*** Opening of Dataset records ***
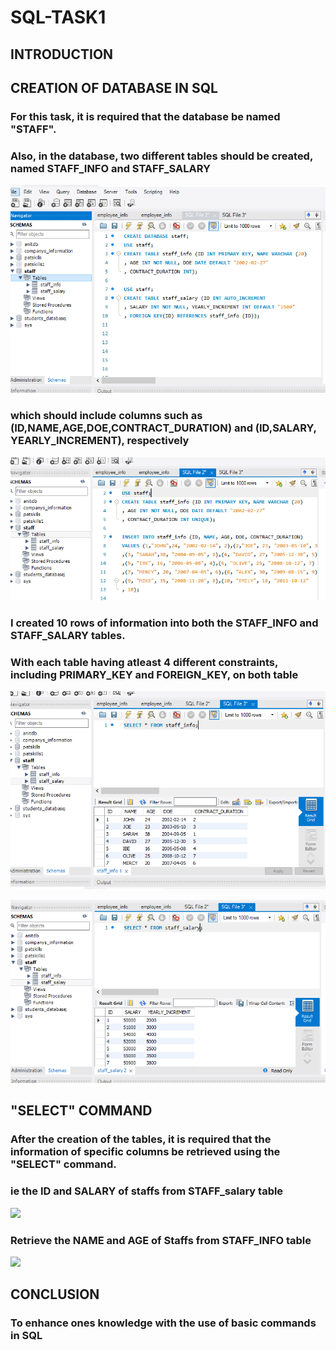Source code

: # SQL-TASK1
## INTRODUCTION
## CREATION OF DATABASE IN SQL
### For this task, it is required that the database be named "STAFF".
### Also, in the database, two different tables should be created, named STAFF_INFO and STAFF_SALARY

![](STAFFINFOANDSTAFFSALARYTABLE.PNG)

### which should include columns such as (ID,NAME,AGE,DOE,CONTRACT_DURATION) and (ID,SALARY, YEARLY_INCREMENT), respectively

![](STAFFINFOTABLENCODE.PNG)

### I created 10 rows of information into both the STAFF_INFO and STAFF_SALARY tables.
### With each table having atleast 4 different constraints, including PRIMARY_KEY and FOREIGN_KEY, on both table

![](STAFFINFO10ROWS.PNG)

![](STAFFSALARY10ROWS.PNG)

## "SELECT" COMMAND
### After the creation of the tables, it is required that the information of specific columns be retrieved using the "SELECT" command.
### ie the ID and SALARY of staffs from STAFF_salary table

![]((IDANDSALARY).PNG)

### Retrieve the NAME and AGE of Staffs from STAFF_INFO table

  ![]((NAMEANDAGE).PNG)

## CONCLUSION
### To enhance ones knowledge with the use of basic commands in SQL
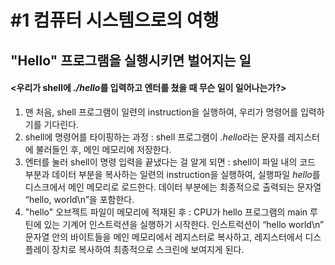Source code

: # #1 컴퓨터 시스템으로의 여행

## "Hello" 프로그램을 실행시키면 벌어지는 일

#### <우리가 shell에 *./hello*를 입력하고 엔터를 쳤을 때 무슨 일이 일어나는가?>

1. 맨 처음, shell 프로그램이 일련의 instruction을 실행하여, 우리가 명령어를 입력하기를 기다린다.
2. shell에 명령어를 타이핑하는 과정
    : shell 프로그램이 *.hello*라는 문자를 레지스터에 불러들인 후, 메인 메모리에 저장한다.
3. 엔터를 눌러 shell이 명령 입력을 끝냈다는 걸 알게 되면 
    : shell이 파일 내의 코드 부분과 데이터 부분을 복사하는 일련의 instruction을 실행하여, 실행파일 *hello*를 디스크에서 메인 메모리로 로드한다. 데이터 부분에는 최종적으로 출력되는 문자열 “hello, world\n”을 포함한다.
4. "hello" 오브젝트 파일이 메모리에 적재된 후 
    : CPU가 hello 프로그램의 main 루틴에 있는 기계어 인스트럭션을 실행하기 시작한다. 인스트럭션이 “hello world\n” 문자열 안의 바이트들을 메인 메모리에서 레지스터로 복사하고, 레지스터에서 디스플레이 장치로 복사하여 최종적으로 스크린에 보여지게 된다.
*** Close of Dataset records ***
## What you need to do
Your answer should be the lines from the first record down to the line containing "### Retrieve the", restated exactly, with no pictures.

## Expected answer
Source code

: # SQL-TASK1
## INTRODUCTION
## CREATION OF DATABASE IN SQL
### For this task, it is required that the database be named "STAFF".
### Also, in the database, two different tables should be created, named STAFF_INFO and STAFF_SALARY

![](STAFFINFOANDSTAFFSALARYTABLE.PNG)

### which should include columns such as (ID,NAME,AGE,DOE,CONTRACT_DURATION) and (ID,SALARY, YEARLY_INCREMENT), respectively

![](STAFFINFOTABLENCODE.PNG)

### I created 10 rows of information into both the STAFF_INFO and STAFF_SALARY tables.
### With each table having atleast 4 different constraints, including PRIMARY_KEY and FOREIGN_KEY, on both table

![](STAFFINFO10ROWS.PNG)

![](STAFFSALARY10ROWS.PNG)

## "SELECT" COMMAND
### After the creation of the tables, it is required that the information of specific columns be retrieved using the "SELECT" command.
### ie the ID and SALARY of staffs from STAFF_salary table

![]((IDANDSALARY).PNG)

### Retrieve the NAME and AGE of Staffs from STAFF_INFO table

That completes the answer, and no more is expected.